Exercise inputs:
-*-

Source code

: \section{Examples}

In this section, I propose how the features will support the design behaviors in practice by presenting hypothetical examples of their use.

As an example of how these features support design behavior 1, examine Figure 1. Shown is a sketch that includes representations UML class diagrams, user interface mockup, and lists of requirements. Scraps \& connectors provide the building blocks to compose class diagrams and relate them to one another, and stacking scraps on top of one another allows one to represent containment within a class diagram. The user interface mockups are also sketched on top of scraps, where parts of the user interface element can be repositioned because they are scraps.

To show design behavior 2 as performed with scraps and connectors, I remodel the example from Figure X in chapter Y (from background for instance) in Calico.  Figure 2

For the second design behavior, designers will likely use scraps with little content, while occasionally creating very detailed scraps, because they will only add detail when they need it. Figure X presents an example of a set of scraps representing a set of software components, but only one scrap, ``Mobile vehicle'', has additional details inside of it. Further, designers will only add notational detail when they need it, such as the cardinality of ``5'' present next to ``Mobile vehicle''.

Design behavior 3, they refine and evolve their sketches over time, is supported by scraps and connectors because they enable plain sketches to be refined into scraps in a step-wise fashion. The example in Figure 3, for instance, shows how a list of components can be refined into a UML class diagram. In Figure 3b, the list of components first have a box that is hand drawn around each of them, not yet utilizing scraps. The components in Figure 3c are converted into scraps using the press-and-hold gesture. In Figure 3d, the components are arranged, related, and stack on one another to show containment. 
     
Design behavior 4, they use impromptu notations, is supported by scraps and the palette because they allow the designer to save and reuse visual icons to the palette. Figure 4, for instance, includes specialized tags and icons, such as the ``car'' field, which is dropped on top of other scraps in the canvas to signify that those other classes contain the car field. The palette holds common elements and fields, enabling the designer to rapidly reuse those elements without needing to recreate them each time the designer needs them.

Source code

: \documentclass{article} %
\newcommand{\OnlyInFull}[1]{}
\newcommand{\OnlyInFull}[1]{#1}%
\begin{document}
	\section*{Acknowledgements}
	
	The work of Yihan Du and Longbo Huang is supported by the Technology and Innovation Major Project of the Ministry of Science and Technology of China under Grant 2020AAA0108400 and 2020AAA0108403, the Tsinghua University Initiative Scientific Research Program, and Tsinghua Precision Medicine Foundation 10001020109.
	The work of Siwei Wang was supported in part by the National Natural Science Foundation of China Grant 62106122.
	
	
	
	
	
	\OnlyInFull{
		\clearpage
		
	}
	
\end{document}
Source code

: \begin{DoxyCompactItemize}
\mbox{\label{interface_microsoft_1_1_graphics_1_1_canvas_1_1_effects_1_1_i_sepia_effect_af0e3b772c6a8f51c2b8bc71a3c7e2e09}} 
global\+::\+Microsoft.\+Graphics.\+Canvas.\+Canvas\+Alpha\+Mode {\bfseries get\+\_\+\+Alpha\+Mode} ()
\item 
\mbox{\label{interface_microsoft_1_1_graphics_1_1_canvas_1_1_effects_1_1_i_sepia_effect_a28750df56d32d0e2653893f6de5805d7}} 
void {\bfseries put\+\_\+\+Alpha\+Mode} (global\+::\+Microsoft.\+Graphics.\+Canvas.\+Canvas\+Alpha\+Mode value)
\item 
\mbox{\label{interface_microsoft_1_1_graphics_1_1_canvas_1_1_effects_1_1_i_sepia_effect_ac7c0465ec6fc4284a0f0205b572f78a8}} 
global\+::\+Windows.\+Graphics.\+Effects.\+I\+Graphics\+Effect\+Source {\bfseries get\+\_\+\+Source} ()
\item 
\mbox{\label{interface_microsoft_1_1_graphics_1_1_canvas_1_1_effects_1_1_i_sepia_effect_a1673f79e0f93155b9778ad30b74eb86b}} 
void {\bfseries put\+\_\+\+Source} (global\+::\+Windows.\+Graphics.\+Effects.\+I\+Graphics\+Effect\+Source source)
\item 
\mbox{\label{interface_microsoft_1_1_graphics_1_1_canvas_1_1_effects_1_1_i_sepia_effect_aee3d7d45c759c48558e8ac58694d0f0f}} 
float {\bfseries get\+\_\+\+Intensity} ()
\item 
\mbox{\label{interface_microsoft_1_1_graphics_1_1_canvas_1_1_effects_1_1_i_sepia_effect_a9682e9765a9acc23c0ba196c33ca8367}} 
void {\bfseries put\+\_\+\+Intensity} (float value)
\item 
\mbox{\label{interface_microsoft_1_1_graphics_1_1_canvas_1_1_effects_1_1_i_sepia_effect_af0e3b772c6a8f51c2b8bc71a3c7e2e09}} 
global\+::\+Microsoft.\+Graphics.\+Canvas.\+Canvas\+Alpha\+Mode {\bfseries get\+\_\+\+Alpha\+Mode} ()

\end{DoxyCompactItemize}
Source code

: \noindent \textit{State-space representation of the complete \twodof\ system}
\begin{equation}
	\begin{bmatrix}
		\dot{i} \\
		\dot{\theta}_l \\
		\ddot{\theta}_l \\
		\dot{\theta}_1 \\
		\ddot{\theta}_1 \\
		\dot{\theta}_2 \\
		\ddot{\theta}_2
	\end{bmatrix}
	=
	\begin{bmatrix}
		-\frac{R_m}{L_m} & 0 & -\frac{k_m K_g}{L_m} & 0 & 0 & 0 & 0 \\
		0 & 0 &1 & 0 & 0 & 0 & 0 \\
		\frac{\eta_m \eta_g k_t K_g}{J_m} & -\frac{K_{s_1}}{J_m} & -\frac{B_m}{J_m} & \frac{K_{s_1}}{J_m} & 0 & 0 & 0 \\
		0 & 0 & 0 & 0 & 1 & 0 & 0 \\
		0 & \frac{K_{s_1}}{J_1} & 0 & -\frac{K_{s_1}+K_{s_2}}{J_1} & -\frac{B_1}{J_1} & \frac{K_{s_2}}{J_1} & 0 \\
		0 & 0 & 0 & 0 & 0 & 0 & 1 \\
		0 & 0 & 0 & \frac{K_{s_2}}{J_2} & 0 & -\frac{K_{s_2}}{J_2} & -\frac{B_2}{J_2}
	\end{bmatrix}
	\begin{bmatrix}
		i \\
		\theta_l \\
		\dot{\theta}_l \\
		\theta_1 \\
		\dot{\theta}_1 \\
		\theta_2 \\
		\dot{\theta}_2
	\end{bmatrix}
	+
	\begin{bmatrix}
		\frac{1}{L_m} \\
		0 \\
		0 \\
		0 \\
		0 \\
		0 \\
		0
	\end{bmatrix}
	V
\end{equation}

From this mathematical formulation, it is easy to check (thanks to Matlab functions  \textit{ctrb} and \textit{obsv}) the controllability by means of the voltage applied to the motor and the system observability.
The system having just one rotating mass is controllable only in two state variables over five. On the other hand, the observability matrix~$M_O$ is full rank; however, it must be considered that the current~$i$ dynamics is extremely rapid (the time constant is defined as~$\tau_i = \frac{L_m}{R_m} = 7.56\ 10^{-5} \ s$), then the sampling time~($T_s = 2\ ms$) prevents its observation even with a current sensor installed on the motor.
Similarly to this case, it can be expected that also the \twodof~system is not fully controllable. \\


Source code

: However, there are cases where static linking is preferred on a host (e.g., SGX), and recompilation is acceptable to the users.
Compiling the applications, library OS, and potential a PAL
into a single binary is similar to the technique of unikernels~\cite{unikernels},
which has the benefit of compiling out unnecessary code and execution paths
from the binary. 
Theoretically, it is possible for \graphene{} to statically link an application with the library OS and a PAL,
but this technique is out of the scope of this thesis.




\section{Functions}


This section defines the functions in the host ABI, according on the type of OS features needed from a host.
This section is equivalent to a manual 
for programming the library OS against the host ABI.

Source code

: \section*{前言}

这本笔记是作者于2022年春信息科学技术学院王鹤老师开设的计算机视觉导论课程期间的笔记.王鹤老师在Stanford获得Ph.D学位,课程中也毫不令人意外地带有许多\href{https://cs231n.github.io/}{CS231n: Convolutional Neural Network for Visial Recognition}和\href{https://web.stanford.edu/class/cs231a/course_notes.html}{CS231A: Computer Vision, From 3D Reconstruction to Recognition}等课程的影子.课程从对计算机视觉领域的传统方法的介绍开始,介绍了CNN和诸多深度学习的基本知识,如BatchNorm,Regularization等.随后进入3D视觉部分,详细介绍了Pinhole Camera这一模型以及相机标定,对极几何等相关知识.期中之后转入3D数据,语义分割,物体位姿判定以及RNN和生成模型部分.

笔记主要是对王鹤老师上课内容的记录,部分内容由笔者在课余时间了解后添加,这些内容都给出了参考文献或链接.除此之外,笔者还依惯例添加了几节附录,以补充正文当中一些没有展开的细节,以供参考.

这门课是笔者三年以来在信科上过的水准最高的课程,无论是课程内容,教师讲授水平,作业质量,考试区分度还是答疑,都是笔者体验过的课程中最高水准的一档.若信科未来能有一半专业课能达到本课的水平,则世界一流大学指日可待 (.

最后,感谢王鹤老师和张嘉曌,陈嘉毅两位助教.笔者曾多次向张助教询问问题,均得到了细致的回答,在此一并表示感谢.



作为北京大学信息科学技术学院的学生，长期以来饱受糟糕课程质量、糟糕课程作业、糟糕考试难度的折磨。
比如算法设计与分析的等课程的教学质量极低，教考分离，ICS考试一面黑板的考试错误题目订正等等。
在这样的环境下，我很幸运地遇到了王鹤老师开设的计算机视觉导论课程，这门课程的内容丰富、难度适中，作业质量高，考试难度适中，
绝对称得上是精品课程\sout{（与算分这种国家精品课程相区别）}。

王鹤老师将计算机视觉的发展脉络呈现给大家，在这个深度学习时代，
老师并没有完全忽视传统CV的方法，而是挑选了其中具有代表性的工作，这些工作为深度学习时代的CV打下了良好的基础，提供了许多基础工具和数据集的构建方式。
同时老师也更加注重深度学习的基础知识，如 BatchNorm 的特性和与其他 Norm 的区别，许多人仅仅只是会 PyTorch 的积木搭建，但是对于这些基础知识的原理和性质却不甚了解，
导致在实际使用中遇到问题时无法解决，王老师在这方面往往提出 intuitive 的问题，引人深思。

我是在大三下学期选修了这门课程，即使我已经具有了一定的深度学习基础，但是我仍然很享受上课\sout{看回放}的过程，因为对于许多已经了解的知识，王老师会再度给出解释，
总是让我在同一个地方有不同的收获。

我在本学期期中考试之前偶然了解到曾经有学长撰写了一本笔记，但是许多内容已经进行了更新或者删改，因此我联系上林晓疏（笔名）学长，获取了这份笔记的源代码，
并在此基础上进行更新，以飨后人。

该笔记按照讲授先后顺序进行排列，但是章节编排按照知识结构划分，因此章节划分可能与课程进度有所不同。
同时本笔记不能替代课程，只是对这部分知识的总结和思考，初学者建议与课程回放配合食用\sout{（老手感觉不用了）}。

-*-

For the string "sout", show each line of the listing where it appears.

Task solution:
绝对称得上是精品课程\sout{（与算分这种国家精品课程相区别）}。
我是在大三下学期选修了这门课程，即使我已经具有了一定的深度学习基础，但是我仍然很享受上课\sout{看回放}的过程，因为对于许多已经了解的知识，王老师会再度给出解释，
同时本笔记不能替代课程，只是对这部分知识的总结和思考，初学者建议与课程回放配合食用\sout{（老手感觉不用了）}。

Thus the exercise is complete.